Elle y retrouve le reste de sa famille, pour profiter de leurs derniers moments avec Nai Nai.
Seulement, Nai Nai est loin de se douter que ce sont ses derniers instants avec toute sa famille, puisque selon une tradition familiale chinoise, ses proches ont décidé de ne pas lui avouer qu’elle est mourante.
Le mariage du cousin de Billi est le prétexte tout trouvé pour réunir tout le monde sans éveiller les soupçons de Nai Nai…
Dans la seule bande-annonce du film, vous pourrez lire la phrase « D’après un vrai mensonge ».
En effet, Lulu Wang s’est inspirée de sa propre vie pour tricoter l’intrigue de son film très remarqué et honoré de par le monde par une foultitude de prix, dont celui de Meilleure actrice dans un film musical ou une comédie pour Awkwafina.
Grâce à une réalisation sans fioritures ni effets de manche, Lulu Wang façonne des dialogues naturels dont les contretemps présentent de vrais ressorts comiques.
En somme, L’Adieu soulage les cœurs meurtris, et inscrit Lulu Wang au panthéon des réalisatrices qui font évoluer les codes du cinéma.
Hotel by the River, de Hong Sang-Soo
Un vieux poète, qui loge dans un hôtel au bord d’une rivière invite ses deux fils à l’y rejoindre, sentant qu’il est sur le point de mourir.
Lieu de retrouvailles familiales, l’hôtel est aussi celui d’un désespoir amoureux : une jeune femme trahie par l’homme avec qui elle vivait vient y trouver refuge et demande à une amie de la rejoindre…
Hotel by the River a marqué notre année cinéma par la poésie habituelle de Hong Sang Soo, le créateur merveilleux de dizaines de films sud-coréens dont les superbes Un jour avec, un jour sans
et In Another Country.
Entièrement filmé en noir et blanc, ce long-métrage emmené par Ki Joo-bong, Kim Min-Hee et Song Seon-mi est totalement passé inaperçu auprès du grand public, à tort, car il est sans doute l’une des fictions les plus délicates et exaltantes qu’on ait vues cette année.
Il est toujours temps de se rattraper bien sûr en le louant dès ce soir sur Canal+.
Mignonnes, de Maïmouna Doucouré
L’héroïne de Mignonnes a 11 ans, elle s’appelle Amy.
À la maison, sa vie est loin d’être rose : élevée dans la précarité par une mère très croyante, la préadolescente étouffe entre les murs de l’appartement décrépit où elle n’arrive pas à s’épanouir. Ajoutons à cela le fait que son père va épouser une seconde femme et la faire emménager dans le logement, brisant le cœur d’Amy et de sa mère…
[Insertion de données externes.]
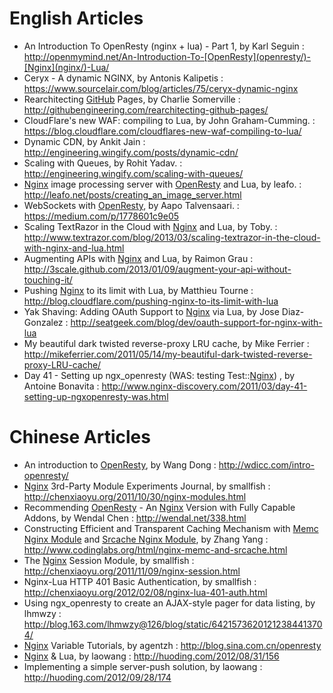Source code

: <!---
    @title         Resources
    @creator       Yichun Zhang
    @created       2011-10-24 05:51 GMT
    @modifier      YichunZhang
    @modified      2015-12-27 05:46 GMT
    @changes       41
--->


#  English Articles

* An Introduction To OpenResty (nginx + lua) - Part 1, by Karl Seguin
: http://openmymind.net/An-Introduction-To-[OpenResty](openresty/)-[Nginx](nginx/)-Lua/
* Ceryx - A dynamic NGINX, by Antonis Kalipetis
: https://www.sourcelair.com/blog/articles/75/ceryx-dynamic-nginx
* Rearchitecting [GitHub](github/) Pages, by Charlie Somerville
: http://githubengineering.com/rearchitecting-github-pages/
* CloudFlare's new WAF: compiling to Lua, by John Graham-Cumming.
: https://blog.cloudflare.com/cloudflares-new-waf-compiling-to-lua/
* Dynamic CDN, by Ankit Jain
: http://engineering.wingify.com/posts/dynamic-cdn/
* Scaling with Queues, by Rohit Yadav.
: http://engineering.wingify.com/scaling-with-queues/
* [Nginx](nginx/) image processing server with [OpenResty](openresty/) and Lua, by leafo.
: http://leafo.net/posts/creating_an_image_server.html
* WebSockets with [OpenResty](openresty/), by Aapo Talvensaari.
: https://medium.com/p/1778601c9e05
* Scaling TextRazor in the Cloud with [Nginx](nginx/) and Lua, by Toby.
: http://www.textrazor.com/blog/2013/03/scaling-textrazor-in-the-cloud-with-nginx-and-lua.html
* Augmenting APIs with [Nginx](nginx/) and Lua, by Raimon Grau
: http://3scale.github.com/2013/01/09/augment-your-api-without-touching-it/
* Pushing [Nginx](nginx/) to its limit with Lua, by Matthieu Tourne
: http://blog.cloudflare.com/pushing-nginx-to-its-limit-with-lua
* Yak Shaving: Adding OAuth Support to [Nginx](nginx/) via Lua, by Jose Diaz-Gonzalez
: http://seatgeek.com/blog/dev/oauth-support-for-nginx-with-lua
* My beautiful dark twisted reverse-proxy LRU cache, by Mike Ferrier
: http://mikeferrier.com/2011/05/14/my-beautiful-dark-twisted-reverse-proxy-LRU-cache/
* Day 41 - Setting up ngx_openresty (WAS: testing Test::[Nginx](nginx/)) , by Antoine Bonavita
: http://www.nginx-discovery.com/2011/03/day-41-setting-up-ngxopenresty-was.html

#  Chinese Articles
* An introduction to [OpenResty](openresty/), by Wang Dong
: http://wdicc.com/intro-openresty/
* [Nginx](nginx/) 3rd-Party Module Experiments Journal, by smallfish
: http://chenxiaoyu.org/2011/10/30/nginx-modules.html
* Recommending [OpenResty](openresty/) - An [Nginx](nginx/) Version with Fully Capable Addons, by Wendal Chen
: http://wendal.net/338.html
* Constructing Efficient and Transparent Caching Mechanism with [Memc Nginx Module](memc-nginx-module/) and [Srcache Nginx Module](srcache-nginx-module/), by Zhang Yang
: http://www.codinglabs.org/html/nginx-memc-and-srcache.html
* The [Nginx](nginx/) Session Module, by smallfish
: http://chenxiaoyu.org/2011/11/09/nginx-session.html
* Nginx-Lua HTTP 401 Basic Authentication, by smallfish
: http://chenxiaoyu.org/2012/02/08/nginx-lua-401-auth.html
* Using ngx_openresty to create an AJAX-style pager for data listing, by lhmwzy
: http://blog.163.com/lhmwzy@126/blog/static/64215736201212384413704/
* [Nginx](nginx/) Variable Tutorials, by agentzh
: http://blog.sina.com.cn/openresty
* [Nginx](nginx/) & Lua, by laowang
: http://huoding.com/2012/08/31/156
* Implementing a simple server-push solution, by laowang
: http://huoding.com/2012/09/28/174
La jeune fille cherche une échappatoire, et trouvera sa bouffée d’oxygène chez les Mignonnes, un groupe d’élèves populaires de son collège qui bossent des chorés de danse en vue d’un spectacle local.
Fascinée par ces filles qui incarnent aux yeux d’Amy une sensualité, une maturité aussi interdites qu’attirantes, l’héroïne s’embourbe dans une amitié mi-libératrice mi-toxique, et initie ses nouvelles copines à des danses bien trop suggestives pour leur jeune âge…
Le sujet complexe de l’hypersexualisation des filles à la préadolescence est au cœur du film ; les dégâts que peut causer l’appropriation de codes sexuels par des enfants qui n’ont pas une éducation suffisante pour prendre la mesure de leurs actions ne sont pas passés sous silence.
Mignonnes est un film féministe sans être donneur de leçons. Il applique l’adage « show, don’t tell » (« montrer plutôt que raconter »), très précieux lorsqu’il s’agit de tisser une histoire.
Au cœur d’une polémique aux États-Unis, le film a joui d’une mauvaise publicité et il nous tient à cœur de corriger le tire à notre petite échelle.
Mignonnes est un film important, non seulement dans son message préventif mais également dans sa réception. Il rappelle qu’il est primordial de voir un film avant de le juger.
À bon entendeur !
Monos, de Alejandro Landes
Au sommet des montagnes colombiennes, une bande d’adolescents vivant en autarcie, coupés du monde, participent à ce qui semble la meilleure colonie de vacances.
Au détail près qu’ils sont armés jusqu’aux dents.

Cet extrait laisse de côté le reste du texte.